>>>>>
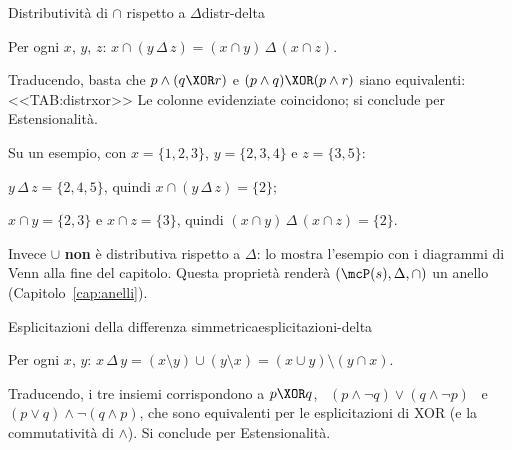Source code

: \begin{concetto}
\begin{Proposizione}{Distributività di $\cap$ rispetto a $\Delta$}{distr-delta}
    \begin{prerequisiti}
    \end{prerequisiti}
    Per ogni $x$, $y$, $z$: \quad $x \cap (y \,\Delta\, z) = (x \cap y) \,\Delta\, (x \cap z)$.
\end{Proposizione}
\begin{dimostrazione}
    Traducendo, basta che $p \wedge (q \XOR r)$ e $(p \wedge q) \XOR (p \wedge r)$ siano equivalenti:
    <<TAB:distrxor>>
    Le colonne evidenziate coincidono; si conclude per Estensionalità.
\end{dimostrazione}
\end{concetto}

\begin{spiegazione}
    Su un esempio, con $x = \{1, 2, 3\}$, $y = \{2, 3, 4\}$ e $z = \{3, 5\}$:
    \begin{passi}
        \item $y \,\Delta\, z = \{2, 4, 5\}$, quindi $x \cap (y \,\Delta\, z) = \{2\}$;
        \item $x \cap y = \{2, 3\}$ e $x \cap z = \{3\}$, quindi $(x \cap y) \,\Delta\, (x \cap z) = \{2\}$.
    \end{passi}
    Invece $\cup$ \textbf{non} è distributiva rispetto a $\Delta$: lo mostra l'esempio con i diagrammi di Venn alla fine del capitolo. Questa proprietà renderà
    $(\mcP(s), \Delta, \cap)$ un anello (Capitolo~\ref{cap:anelli}).
\end{spiegazione}


\begin{concetto}
\begin{Proposizione}{Esplicitazioni della differenza simmetrica}{esplicitazioni-delta}
    \begin{prerequisiti}
    \end{prerequisiti}
    Per ogni $x$, $y$: \quad $x \,\Delta\, y = (x \setminus y) \cup (y \setminus x) = (x \cup y) \setminus (y \cap x)$.
\end{Proposizione}
\begin{dimostrazione}
    Traducendo, i tre insiemi corrispondono a $p \XOR q$, \ $(p \wedge \neg q) \vee (q \wedge \neg p)$ \ e
    $(p \vee q) \wedge \neg(q \wedge p)$, che sono equivalenti per le esplicitazioni di XOR
    (e la commutatività di $\wedge$). Si conclude per Estensionalità.
\end{dimostrazione}
\end{concetto}

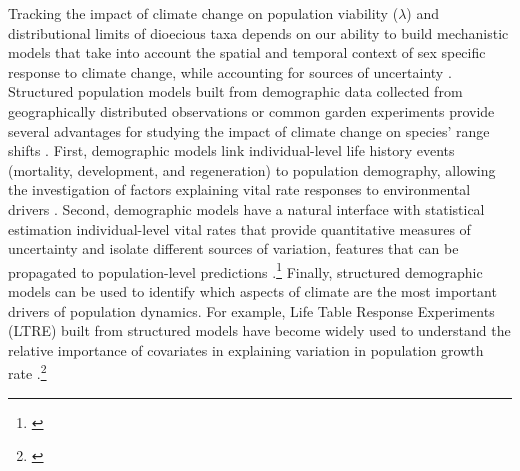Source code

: \documentclass[12pt]{article}\usepackage[]{graphicx}\usepackage[dvipsnames]{xcolor}
\newcommand{\tom}[2]{{\color{red}{#1}}\footnote{\textit{\color{red}{#2}}}}
\newcommand{\jacob}[2]{{\color{blue}{#1}}\footnote{\textit{\color{blue}{#2}}}}
\begin{document}
Tracking the impact of climate change on  population viability ($\lambda$) and distributional limits of dioecious taxa depends on our ability to build mechanistic models that take into account the spatial and temporal context of sex specific response to climate change, while accounting for sources of uncertainty \citep{davis2001range,evans2016towards,czachura2020demographic}.
Structured population models built from demographic data collected from geographically distributed observations or common garden experiments provide several advantages for studying the impact of climate change on species' range shifts \citep{merow2017climate,schwinning2022common,schultz2022climate}.
First, demographic models link individual-level life history events (mortality, development, and regeneration) to population demography, allowing the investigation of factors explaining vital rate responses to environmental drivers \citep{ehrlen2015predicting,louthan2022climate,dahlgren2016demography}. 
Second, demographic models have a natural interface with %
statistical estimation individual-level vital rates that provide quantitative measures of uncertainty and isolate different sources of variation, features that can be propagated to population-level predictions \citep{elderd2016quantifying}.\tom{}{I cut the sentence about experiments because I don't think our data really exemplify this. While we did do an experiment, we did not manipulate climate, so we are subject to the same correlations as observational studies.}
Finally, structured demographic models can be used to identify which aspects of climate are the most important drivers of population dynamics.
For example, Life Table Response Experiments (LTRE) built from structured models have become widely used to understand the relative importance of covariates in explaining variation in population growth rate  \citep{ellner2016data,hernandez2023exact}.\tom{}{I think LTRE is a relatively small part of the paper so I suggested reducing the amount of text on it here.}
\end{document}
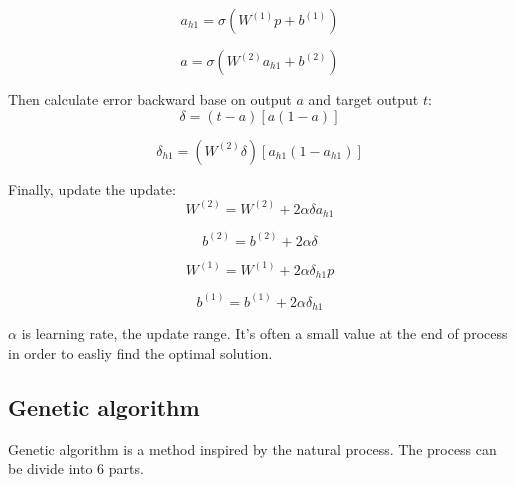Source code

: \documentclass[conference]{IEEEtran}
\begin{document}
\begin{equation}
\label{hidden_layer_output}
a_{h1}=\sigma(W^{(1)}p+b^{(1)})
\end{equation}

\begin{equation}
\label{output_layer_output}
a=\sigma(W^{(2)}a_{h1}+b^{(2)})
\end{equation}

Then calculate error backward base on output $a$ and target output $t$:\\

\begin{equation}
\label{output_layer_error}
\delta=(t-a)[a(1-a)]
\end{equation}

\begin{equation}
\label{hidden_layer_error}
\delta_{h1}=(W^{(2)}\delta)[a_{h1}(1-a_{h1})]
\end{equation}

Finally, update the update:\\

\begin{equation}
\label{output_layer_update_weight}
W^{(2)}=W^{(2)} + 2\alpha\delta a_{h1}
\end{equation}

\begin{equation}
\label{output_layer_update_bias}
b^{(2)}=b^{(2)} + 2\alpha\delta
\end{equation}

\begin{equation}
\label{hidden_layer_update_weight}
W^{(1)}=W^{(1)} + 2\alpha\delta_{h1}p
\end{equation}

\begin{equation}
\label{hidden_layer_update_bias}
b^{(1)}=b^{(1)} + 2\alpha\delta_{h1}
\end{equation}

$\alpha$ is learning rate, the update range. It's often a small value at the end of process in order to easliy find the optimal solution.\\

\subsection{Genetic algorithm}
Genetic algorithm is a method inspired by the natural process. The process can be divide into 6 parts.\\
\end{document}

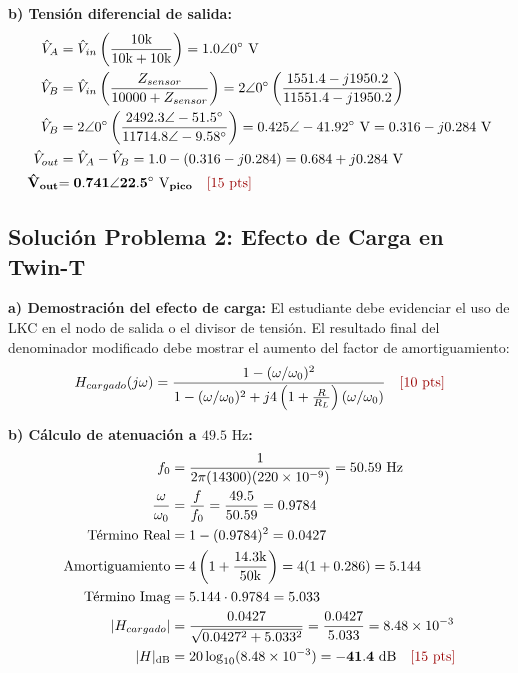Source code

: \documentclass[11pt,a4paper,twoside]{article}
\begin{document}
\textbf{b) Tensión diferencial de salida:}
\begin{align*}
    \hat{V}_A &= \hat{V}_{in} \left(\frac{10\text{k}}{10\text{k} + 10\text{k}}\right) = 1.0\angle 0^\circ\text{ V} \\
    \hat{V}_B &= \hat{V}_{in} \left(\frac{Z_{sensor}}{10000 + Z_{sensor}}\right) = 2\angle 0^\circ \left(\frac{1551.4 - j1950.2}{11551.4 - j1950.2}\right) \\
    \hat{V}_B &= 2\angle 0^\circ \left(\frac{2492.3 \angle -51.5^\circ}{11714.8 \angle -9.58^\circ}\right) = 0.425\angle -41.92^\circ\text{ V} = 0.316 - j0.284\text{ V} \\
    \hat{V}_{out} &= \hat{V}_A - \hat{V}_B = 1.0 - (0.316 - j0.284) = 0.684 + j0.284\text{ V} \\
    \mathbf{\hat{V}_{out}} &\mathbf{= 0.741\angle 22.5^\circ\text{ V}_{pico}} \quad \text{\color{ucbred}[15 pts]}
\end{align*}

\subsection*{Solución Problema 2: Efecto de Carga en Twin-T}
\textbf{a) Demostración del efecto de carga:}
El estudiante debe evidenciar el uso de LKC en el nodo de salida o el divisor de tensión. El resultado final del denominador modificado debe mostrar el aumento del factor de amortiguamiento:
\begin{equation}
    H_{cargado}(j\omega) = \frac{1 - (\omega/\omega_0)^2}{1 - (\omega/\omega_0)^2 + j4\left(1 + \frac{R}{R_L}\right)(\omega/\omega_0)} \quad \text{\color{ucbred}[10 pts]}
\end{equation}

\textbf{b) Cálculo de atenuación a $49.5\text{ Hz}$:}
\begin{align*}
    f_0 &= \frac{1}{2\pi(14300)(220 \times 10^{-9})} = 50.59\text{ Hz} \\
    \frac{\omega}{\omega_0} &= \frac{f}{f_0} = \frac{49.5}{50.59} = 0.9784 \\
    \text{Término Real} &= 1 - (0.9784)^2 = 0.0427 \\
    \text{Amortiguamiento} &= 4\left(1 + \frac{14.3\text{k}}{50\text{k}}\right) = 4(1 + 0.286) = 5.144 \\
    \text{Término Imag} &= 5.144 \cdot 0.9784 = 5.033 \\
    \vert{}H_{cargado}\vert{} &= \frac{0.0427}{\sqrt{0.0427^2 + 5.033^2}} = \frac{0.0427}{5.033} = 8.48 \times 10^{-3} \\
    \vert{}H\vert{}_{\text{dB}} &= 20 \log_{10}(8.48 \times 10^{-3}) = \mathbf{-41.4\text{ dB}} \quad \text{\color{ucbred}[15 pts]}
\end{align*}
\end{document}
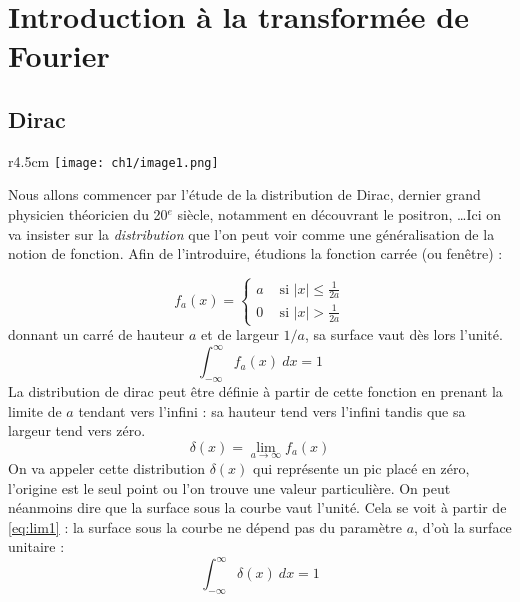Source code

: \chapter{Introduction à la transformée de Fourier}
\section{Dirac}
\begin{wrapfigure}[15]{r}{4.5cm}
\vspace{-5mm}
\texttt{[image: ch1/image1.png]}
\end{wrapfigure}
Nous allons commencer par l'étude de la distribution de Dirac, dernier grand 
physicien théoricien du 20$^e$ siècle, notamment en découvrant le positron, 
\dots Ici on va insister sur la \textit{distribution} que l'on peut voir comme 
une généralisation de la notion de fonction. Afin de l'introduire, étudions la 
fonction carrée (ou fenêtre) :


\begin{equation}
f_a(x) =\left\{\begin{array}{ll}
a &\text{ si } |x| \leq \frac{1}{2a}\\
0 &\text{ si } |x| > \frac{1}{2a}
\end{array}\right.
\end{equation}
donnant un carré de hauteur $a$ et de largeur $1/a$, sa surface vaut dès lors 
l'unité. 
\begin{equation}
\int_{-\infty}^\infty f_a(x)\ dx = 1
\label{eq:lim1}
\end{equation}
La distribution de dirac peut être définie à partir de cette fonction 
en prenant la limite de $a$ tendant vers l'infini : sa hauteur tend vers 
l'infini tandis que sa largeur tend vers zéro.
\begin{equation}
\delta(x) = \lim\limits_{a\rightarrow\infty} f_a(x)
\end{equation}
On va appeler cette distribution $\delta(x)$ qui représente un pic placé en 
zéro, l'origine est le seul point ou l'on trouve une valeur particulière. On 
peut néanmoins dire que la surface sous la courbe vaut l'unité. Cela se 
voit à partir de \autoref{eq:lim1} : la surface sous la courbe ne dépend pas 
du paramètre $a$, d'où la surface unitaire :
\begin{equation}
\int_{-\infty}^\infty \delta(x)\ dx = 1
\end{equation}

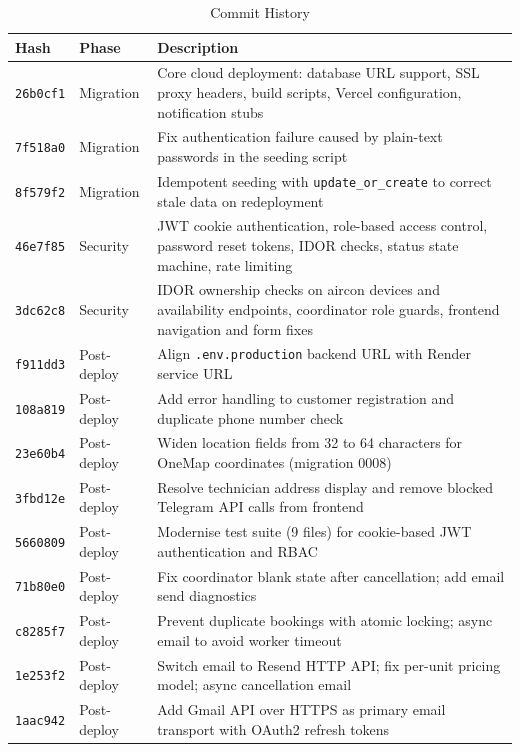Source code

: \documentclass[conference]{IEEEtran}
\begin{document}
\begin{table}[t]
\centering
\caption{Commit History}
\label{tab:commits}
\begin{tabular}{@{}p{1.2cm}p{1.8cm}p{11.5cm}@{}}
\toprule
\textbf{Hash} & \textbf{Phase} & \textbf{Description} \\
\midrule
\texttt{26b0cf1} & Migration & Core cloud deployment: database URL support, SSL proxy headers, build scripts, Vercel configuration, notification stubs \\
\texttt{7f518a0} & Migration & Fix authentication failure caused by plain-text passwords in the seeding script \\
\texttt{8f579f2} & Migration & Idempotent seeding with \texttt{update\_or\_create} to correct stale data on redeployment \\
\texttt{46e7f85} & Security & JWT cookie authentication, role-based access control, password reset tokens, IDOR checks, status state machine, rate limiting \\
\texttt{3dc62c8} & Security & IDOR ownership checks on aircon devices and availability endpoints, coordinator role guards, frontend navigation and form fixes \\
\texttt{f911dd3} & Post-deploy & Align \texttt{.env.production} backend URL with Render service URL \\
\texttt{108a819} & Post-deploy & Add error handling to customer registration and duplicate phone number check \\
\texttt{23e60b4} & Post-deploy & Widen location fields from 32 to 64 characters for OneMap coordinates (migration 0008) \\
\texttt{3fbd12e} & Post-deploy & Resolve technician address display and remove blocked Telegram API calls from frontend \\
\texttt{5660809} & Post-deploy & Modernise test suite (9 files) for cookie-based JWT authentication and RBAC \\
\texttt{71b80e0} & Post-deploy & Fix coordinator blank state after cancellation; add email send diagnostics \\
\texttt{c8285f7} & Post-deploy & Prevent duplicate bookings with atomic locking; async email to avoid worker timeout \\
\texttt{1e253f2} & Post-deploy & Switch email to Resend HTTP API; fix per-unit pricing model; async cancellation email \\
\texttt{1aac942} & Post-deploy & Add Gmail API over HTTPS as primary email transport with OAuth2 refresh tokens \\

\end{tabular}
\end{table}
\end{document}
<<<<<
What you should do:
Out of the data above, return each line where the word "label" can be found.

Answer to the problem:
\label{hidden_layer_output}
\label{output_layer_output}
\label{output_layer_error}
\label{hidden_layer_error}
\label{output_layer_update_weight}
\label{output_layer_update_bias}
\label{hidden_layer_update_weight}
\label{hidden_layer_update_bias}
\label{eq:lim1}
\label{tab:commits}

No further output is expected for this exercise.